The purpose of this research was to understand how written government curricula for music is interpreted by music teachers, in particular how indigenous music from Botswana is approached, as well as the extent to which teachers bring their own musical experiences and knowledge to the classroom. I also wanted to find out what teachers' views on music teaching were, what they thought good music teaching was and whether this could happen in their classrooms.
Shirley Grundy's writing on curriculum based on Habermas' technical, practical and emancipatory interests (1972), as well as postcolonial theory, have proven important lenses through which to analyze and interpret the observational and interview data generated.
There were two main participants in the study, music teachers in Botswana's Junior Secondary schools, one in an urban area and one in a village.

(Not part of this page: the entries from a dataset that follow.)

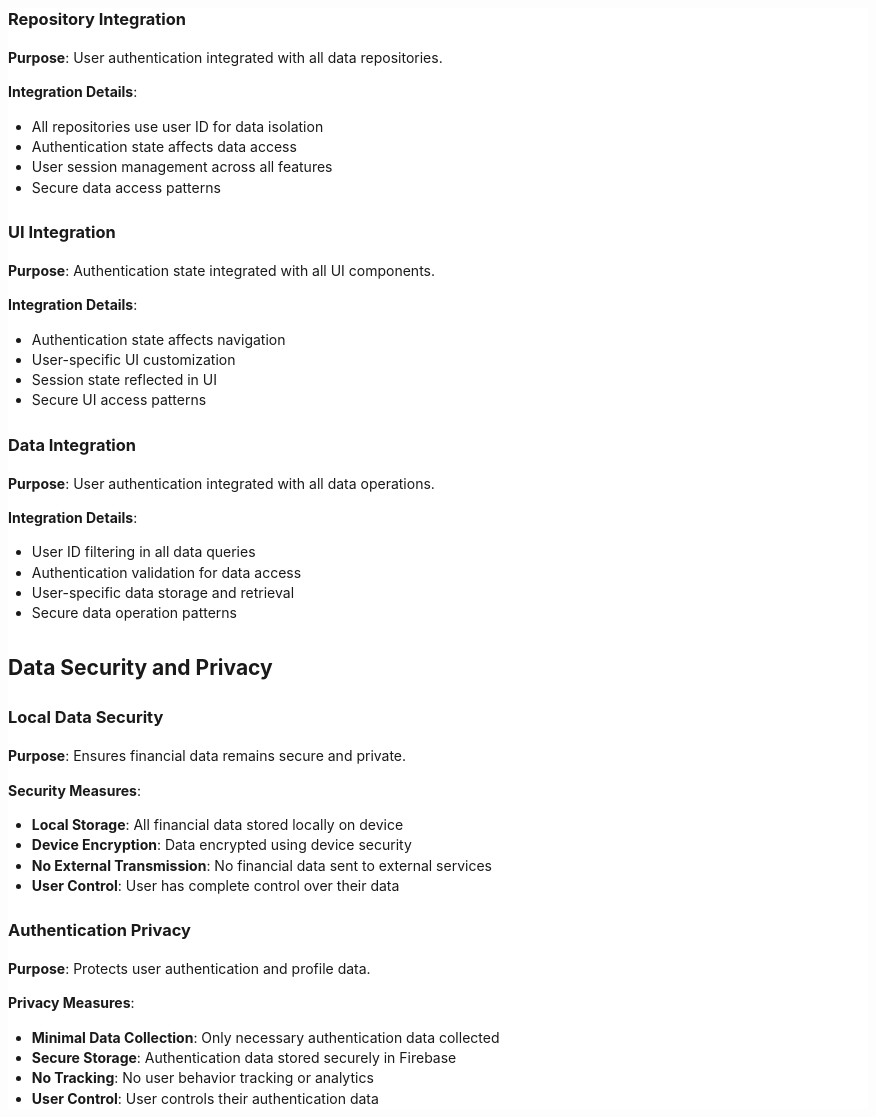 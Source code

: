 ### Repository Integration
**Purpose**: User authentication integrated with all data repositories.

**Integration Details**:
- All repositories use user ID for data isolation
- Authentication state affects data access
- User session management across all features
- Secure data access patterns

### UI Integration
**Purpose**: Authentication state integrated with all UI components.

**Integration Details**:
- Authentication state affects navigation
- User-specific UI customization
- Session state reflected in UI
- Secure UI access patterns

### Data Integration
**Purpose**: User authentication integrated with all data operations.

**Integration Details**:
- User ID filtering in all data queries
- Authentication validation for data access
- User-specific data storage and retrieval
- Secure data operation patterns

## Data Security and Privacy

### Local Data Security
**Purpose**: Ensures financial data remains secure and private.

**Security Measures**:
- **Local Storage**: All financial data stored locally on device
- **Device Encryption**: Data encrypted using device security
- **No External Transmission**: No financial data sent to external services
- **User Control**: User has complete control over their data

### Authentication Privacy
**Purpose**: Protects user authentication and profile data.

**Privacy Measures**:
- **Minimal Data Collection**: Only necessary authentication data collected
- **Secure Storage**: Authentication data stored securely in Firebase
- **No Tracking**: No user behavior tracking or analytics
- **User Control**: User controls their authentication data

In addition, there were three other music teachers who agreed to be interviewed and observed and the Music representatives for both the Examinations and Curriculum departments.

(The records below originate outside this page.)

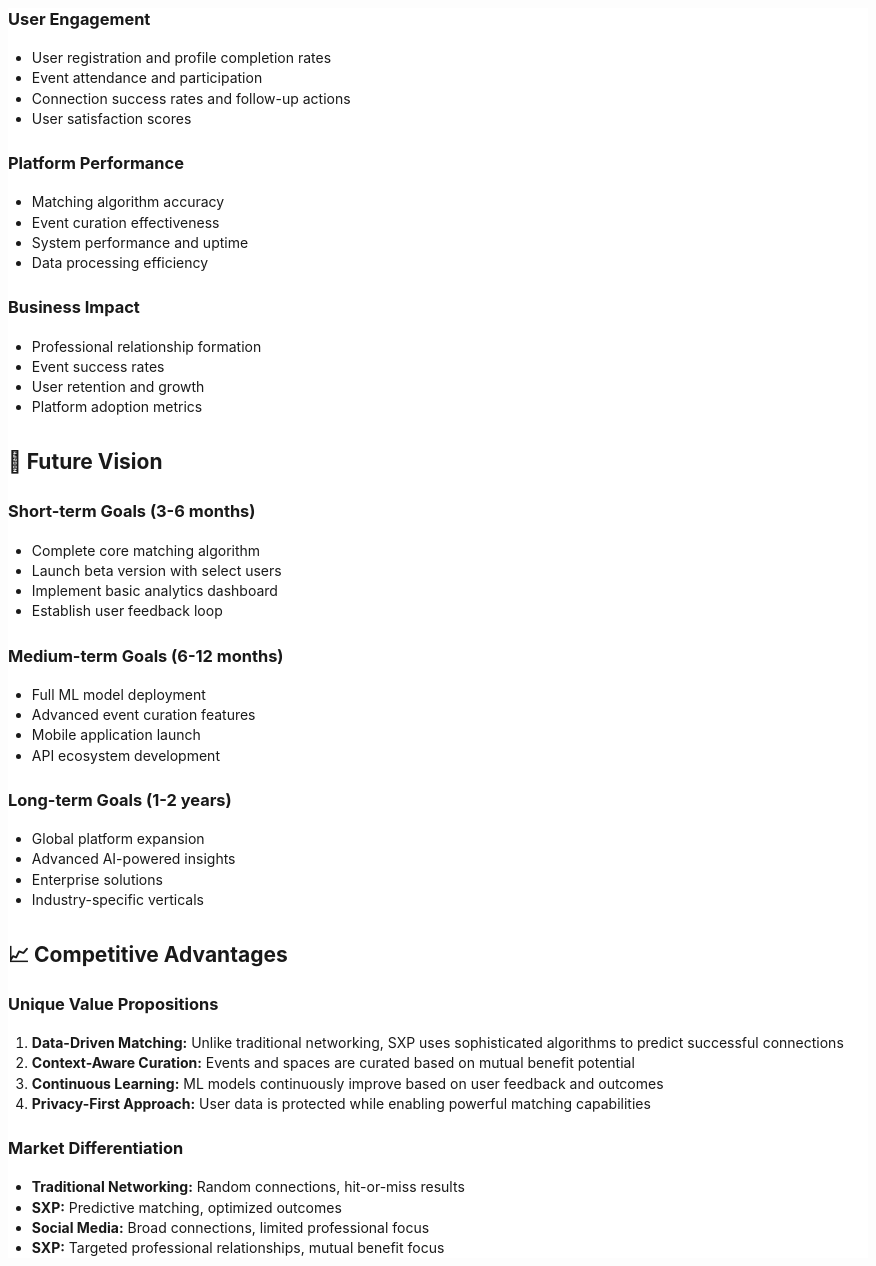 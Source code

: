 ### **User Engagement**
- User registration and profile completion rates
- Event attendance and participation
- Connection success rates and follow-up actions
- User satisfaction scores

### **Platform Performance**
- Matching algorithm accuracy
- Event curation effectiveness
- System performance and uptime
- Data processing efficiency

### **Business Impact**
- Professional relationship formation
- Event success rates
- User retention and growth
- Platform adoption metrics

## 🔮 Future Vision

### **Short-term Goals (3-6 months)**
- Complete core matching algorithm
- Launch beta version with select users
- Implement basic analytics dashboard
- Establish user feedback loop

### **Medium-term Goals (6-12 months)**
- Full ML model deployment
- Advanced event curation features
- Mobile application launch
- API ecosystem development

### **Long-term Goals (1-2 years)**
- Global platform expansion
- Advanced AI-powered insights
- Enterprise solutions
- Industry-specific verticals

## 📈 Competitive Advantages

### **Unique Value Propositions**
1. **Data-Driven Matching:** Unlike traditional networking, SXP uses sophisticated algorithms to predict successful connections
2. **Context-Aware Curation:** Events and spaces are curated based on mutual benefit potential
3. **Continuous Learning:** ML models continuously improve based on user feedback and outcomes
4. **Privacy-First Approach:** User data is protected while enabling powerful matching capabilities

### **Market Differentiation**
- **Traditional Networking:** Random connections, hit-or-miss results
- **SXP:** Predictive matching, optimized outcomes
- **Social Media:** Broad connections, limited professional focus
- **SXP:** Targeted professional relationships, mutual benefit focus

Data was generated through observation of 3 months of teaching in both classrooms where one group was followed for a term's work complemented by in-depth semi-structured interviews with both teachers. Additional data was generated through interviews and document analysis. The typed field notes, transcribed interviews, and curriculum documents were then coded, and analyzed for significant themes.
My interpretation of the data is that most Music teaching I observed would best be described as technical, meaning that it is concerned with factual information delivered through teacher-centered pedagogy and assessed by student reproduction of information through written testing. However there were some examples of the practical paradigm when teaching focused on music and student's understandings. There was little evidence of the emancipatory view of knowledge but the teachers did speak freely about their views for where Music education should go and how it might get there and they were fairly critical of some aspects of their current professional situation.
I concluded that dramatic changes to teacher education and Music education in particular are necessary if Music teaching is to become the rewarding, stimulating, and enjoyable experience the teachers and students crave. This would involve re-conceiving education and teacher education with an emphasis on developing teacher judgment and critical capacity over reproduction of factual knowledge.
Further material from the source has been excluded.